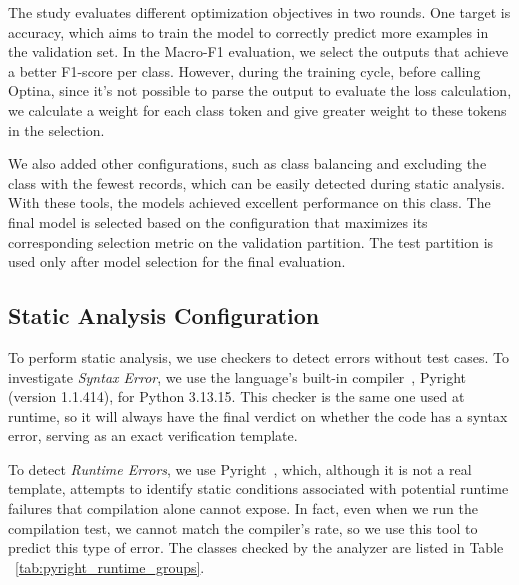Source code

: The study evaluates different optimization objectives in two rounds. One target is accuracy, which aims to train the model to correctly predict more examples in the validation set. In the Macro-F1 evaluation, we select the outputs that achieve a better F1-score per class. However, during the training cycle, before calling Optina, since it's not possible to parse the output to evaluate the loss calculation, we calculate a weight for each class token and give greater weight to these tokens in the selection.

We also added other configurations, such as class balancing and excluding the class with the fewest records, which can be easily detected during static analysis. With these tools, the models achieved excellent performance on this class. The final model is selected based on the configuration that maximizes its corresponding selection metric on the validation partition. The test partition is used only after model selection for the final evaluation.

\subsection{Static Analysis Configuration}

To perform static analysis, we use checkers to detect errors without test cases. To investigate \emph{Syntax Error}, we use the language's built-in compiler~\citep{pythoncompile}, Pyright (version 1.1.414), for Python 3.13.15. This checker is the same one used at runtime, so it will always have the final verdict on whether the code has a syntax error, serving as an exact verification template.

To detect \emph{Runtime Errors}, we use Pyright~\citep{microsoftpyright}, which, although it is not a real template, attempts to identify static conditions associated with potential runtime failures that compilation alone cannot expose. In fact, even when we run the compilation test, we cannot match the compiler's rate, so we use this tool to predict this type of error. The classes checked by the analyzer are listed in Table ~\ref{tab:pyright_runtime_groups}.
▬▬▬
- _Problem details_:
Leave out the pictures and give the rest of the records again exactly.

- _Written answer_:
Source code

: The study evaluates different optimization objectives in two rounds. One target is accuracy, which aims to train the model to correctly predict more examples in the validation set. In the Macro-F1 evaluation, we select the outputs that achieve a better F1-score per class. However, during the training cycle, before calling Optina, since it's not possible to parse the output to evaluate the loss calculation, we calculate a weight for each class token and give greater weight to these tokens in the selection.

We also added other configurations, such as class balancing and excluding the class with the fewest records, which can be easily detected during static analysis. With these tools, the models achieved excellent performance on this class. The final model is selected based on the configuration that maximizes its corresponding selection metric on the validation partition. The test partition is used only after model selection for the final evaluation.

\subsection{Static Analysis Configuration}

To perform static analysis, we use checkers to detect errors without test cases. To investigate \emph{Syntax Error}, we use the language's built-in compiler~\citep{pythoncompile}, Pyright (version 1.1.414), for Python 3.13.15. This checker is the same one used at runtime, so it will always have the final verdict on whether the code has a syntax error, serving as an exact verification template.

To detect \emph{Runtime Errors}, we use Pyright~\citep{microsoftpyright}, which, although it is not a real template, attempts to identify static conditions associated with potential runtime failures that compilation alone cannot expose. In fact, even when we run the compilation test, we cannot match the compiler's rate, so we use this tool to predict this type of error. The classes checked by the analyzer are listed in Table ~\ref{tab:pyright_runtime_groups}.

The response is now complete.